Graphene Oxide: Graphene Quantum Dot Nanocomposite for Better Memristic Switching Behaviors

Abstract

Tristable memristic switching provides the capability for multi-bit data storage. In this study, all-inorganic multi-bit memory devices were successfully manufactured by the attachment of graphene quantum dots (GQDs) onto graphene oxide (GO) through a solution-processable method. By means of doping GQDs as charge-trapping centers, the device indium-tin oxide (ITO)/GO:0.5 wt%GQDs/Ni revealed controllable memristic switching behaviors that were tunable from binary to ternary, and remarkably enhanced in contrast with ITO/GO/Ni. It was found that the device has an excellent performance in memristic switching parameters, with a SET1, SET2 and RESET voltage of −0.9 V, −1.7 V and 5.15 V, as well as a high ON2/ON1/OFF current ratio (10³:10²:1), and a long retention time (10⁴ s) together with 100 successive cycles. The conduction mechanism of the binary and ternary GO-based memory cells was discussed in terms of experimental data employing a charge trapping-detrapping mechanism. The reinforcement effect of GQDs on the memristic switching of GO through cycle-to-cycle operation has been extensively investigated, offering great potential application for multi-bit data storage in ultrahigh-density, nonvolatile memory.

1. Introduction

The memristor (memory-resistor) is a fourth fundamental passive circuit element, and its resistance can drastically vary with a minor change in input [1,2]. It cannot be modeled with the capacitor (C), resistor (R), or inductor (L), not because they are fundamental, but because memristors are composite resistors that rely on active hysteresis to switch between low and high resistance states. The memristor’s potential for phenomenal computing is in no way diminished by the negative assessment of its qualifications as a fundamental device [3,4]. With remarkable features, such as scalability, low power consumption and dynamic responses, it has recently been anticipated to take a massive leap in revolutionizing the electronic circuits for nonvolatile memory and programmable logic [5,6,7].

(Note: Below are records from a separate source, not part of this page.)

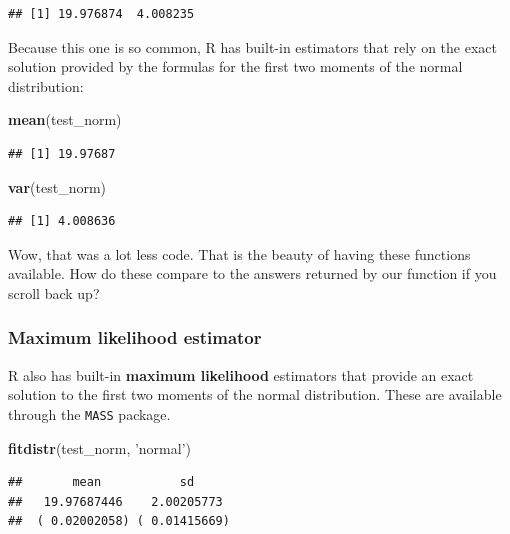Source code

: \documentclass[
]{book}
\newenvironment{Shaded}{\begin{snugshade}}{\end{snugshade}}
\newcommand{\KeywordTok}[1]{\textcolor[rgb]{0.13,0.29,0.53}{\textbf{#1}}}
\newcommand{\NormalTok}[1]{#1}
\newcommand{\StringTok}[1]{\textcolor[rgb]{0.31,0.60,0.02}{#1}}
\begin{document}
\begin{verbatim}
## [1] 19.976874  4.008235
\end{verbatim}

Because this one is so common, R has built-in estimators that rely on
the exact solution provided by the formulas for the first two moments
of the normal distribution:

\begin{Shaded}
\begin{Highlighting}[]
\KeywordTok{mean}\NormalTok{(test_norm)}
\end{Highlighting}
\end{Shaded}

\begin{verbatim}
## [1] 19.97687
\end{verbatim}

\begin{Shaded}
\begin{Highlighting}[]
\KeywordTok{var}\NormalTok{(test_norm)}
\end{Highlighting}
\end{Shaded}

\begin{verbatim}
## [1] 4.008636
\end{verbatim}

Wow, that was a lot less code. That is the beauty of having these functions available. How do these compare to the answers returned by our function if you scroll back up?

\hypertarget{maximum-likelihood-estimator}{%
\subsubsection{Maximum likelihood estimator}\label{maximum-likelihood-estimator}}

R also has built-in \textbf{maximum likelihood} estimators that provide an exact solution to the first two moments of the normal distribution. These are available through the \texttt{MASS} package.

\begin{Shaded}
\begin{Highlighting}[]
\KeywordTok{fitdistr}\NormalTok{(test_norm, }\StringTok{'normal'}\NormalTok{)}
\end{Highlighting}
\end{Shaded}

\begin{verbatim}
##       mean           sd     
##   19.97687446    2.00205773 
##  ( 0.02002058) ( 0.01415669)
\end{verbatim}
\end{document}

Inorganic, polymeric, and organic materials predominantly have been found to exhibit memristor properties [8,9,10]. Most of them, nevertheless, are suitable for binary systems based on electrical bistability. Namely, the data storage capacity is limited in 2ⁿ. It is essential for developing highly integrated memory devices [11,12,13,14], that multi-bit operation is confronted with currently available commercial memory devices to allow the capacity for more than one bit (a digital state of ‘0’ or ‘1’) in a particular memory cell.

Graphene oxide (GO) is a layered material consisting of hydrophilic, oxygenated graphene sheets. The functional groups presented on the basal planes and edges of GO are reactive sites for physical/chemical bonding with polymers and alter the van der Waals interactions, preventing them from aggregation [15,16,17]. Due to their presence, GO can be stably dispersed into various polar solvents, like water. Apart from its lower cost of fabrication, higher scalability, lightweight and environment-friendly natures, the advantages of GO-based memory include features, such as flexibility, solution processing and 3D-stacking capability [18,19,20,21]. Graphene quantum dots (GQDs) bear unique properties of high electron mobility, excellent solubility and easy functionalization [22,23,24,25,26]. Particularly, carbon nanomaterials have acted as the charge trapping centers to realize the memory effect [27,28]. The memristic parameter indices, such as the ON/OFF current ratio, power consumption, retention stability and reproducibility have been effectively tunable by way of the blending approach. Considering these benefits, it is reasonable to expect GQDs doping to enhance GO as excellent memristic switching materials for multi-bit data storage.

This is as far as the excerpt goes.